(GOAL OF THE EXERCISE) Below are the records. Reproduce the line that contains "Yifei's Notes" and every line after it to the end, exactly and alone.

^^^^^^^^^^^^^^^^

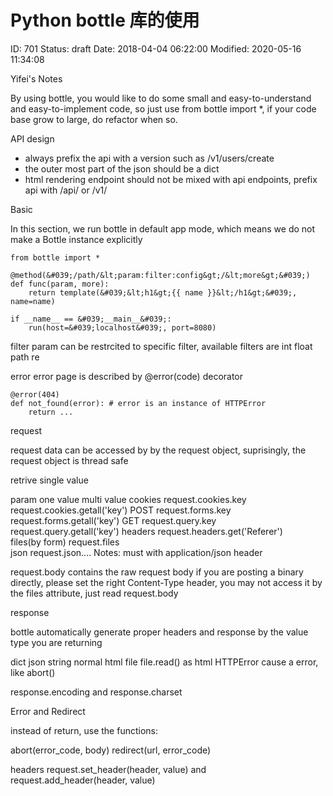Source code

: # Python bottle 库的使用


ID: 701
Status: draft
Date: 2018-04-04 06:22:00
Modified: 2020-05-16 11:34:08


Yifei's Notes

By using bottle, you would like to do some small and easy-to-understand and easy-to-implement code, so just use
from bottle import *, if your code base grow to large, do refactor when so.

API design

* always prefix the api with a version such as /v1/users/create
* the outer most part of the json should be a dict
* html rendering endpoint should not be mixed with api endpoints, prefix api with /api/ or /v1/

Basic

In this section, we run bottle in default app mode, which means we do not make a Bottle instance explicitly

```
from bottle import *

@method(&#039;/path/&lt;param:filter:config&gt;/&lt;more&gt;&#039;)
def func(param, more):
    return template(&#039;&lt;h1&gt;{{ name }}&lt;/h1&gt;&#039;, name=name)

if __name__ == &#039;__main__&#039;:
    run(host=&#039;localhost&#039;, port=8080)
```

filter
param can be restrcited to specific filter, available filters are int float path re


error
error page is described by @error(code) decorator

```
@error(404)
def not_found(error): # error is an instance of HTTPError
    return ...
```

request

request data can be accessed by by the request object, suprisingly, the request object is thread safe

retrive single value

param	one value	multi value
cookies	request.cookies.key	request.cookies.getall('key')
POST	request.forms.key	request.forms.getall('key')
GET	request.query.key	request.query.getall('key')
headers	request.headers.get('Referer')	
files(by form)	request.files	
json	request.json....	Notes: must with application/json header

request.body contains the raw request body
if you are posting a binary directly, please set the right Content-Type header, you may not access it by the files attribute, just read request.body

response

bottle automatically generate proper headers and response by the value type you are returning

dict	json
string	normal html
file	file.read() as html
HTTPError	cause a error, like abort()

response.encoding and response.charset

Error and Redirect

instead of return, use the functions:

abort(error_code, body)
redirect(url, error_code)

headers request.set_header(header, value) and request.add_header(header, value)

^^^^^^^^^^^^^^^^

(TASK RESPONSE)
Yifei's Notes

By using bottle, you would like to do some small and easy-to-understand and easy-to-implement code, so just use
from bottle import *, if your code base grow to large, do refactor when so.

API design

* always prefix the api with a version such as /v1/users/create
* the outer most part of the json should be a dict
* html rendering endpoint should not be mixed with api endpoints, prefix api with /api/ or /v1/

Basic

In this section, we run bottle in default app mode, which means we do not make a Bottle instance explicitly

```
from bottle import *

@method(&#039;/path/&lt;param:filter:config&gt;/&lt;more&gt;&#039;)
def func(param, more):
    return template(&#039;&lt;h1&gt;{{ name }}&lt;/h1&gt;&#039;, name=name)

if __name__ == &#039;__main__&#039;:
    run(host=&#039;localhost&#039;, port=8080)
```

filter
param can be restrcited to specific filter, available filters are int float path re


error
error page is described by @error(code) decorator

```
@error(404)
def not_found(error): # error is an instance of HTTPError
    return ...
```

request

request data can be accessed by by the request object, suprisingly, the request object is thread safe

retrive single value

param	one value	multi value
cookies	request.cookies.key	request.cookies.getall('key')
POST	request.forms.key	request.forms.getall('key')
GET	request.query.key	request.query.getall('key')
headers	request.headers.get('Referer')	
files(by form)	request.files	
json	request.json....	Notes: must with application/json header

request.body contains the raw request body
if you are posting a binary directly, please set the right Content-Type header, you may not access it by the files attribute, just read request.body

response

bottle automatically generate proper headers and response by the value type you are returning

dict	json
string	normal html
file	file.read() as html
HTTPError	cause a error, like abort()

response.encoding and response.charset

Error and Redirect

instead of return, use the functions:

abort(error_code, body)
redirect(url, error_code)

headers request.set_header(header, value) and request.add_header(header, value)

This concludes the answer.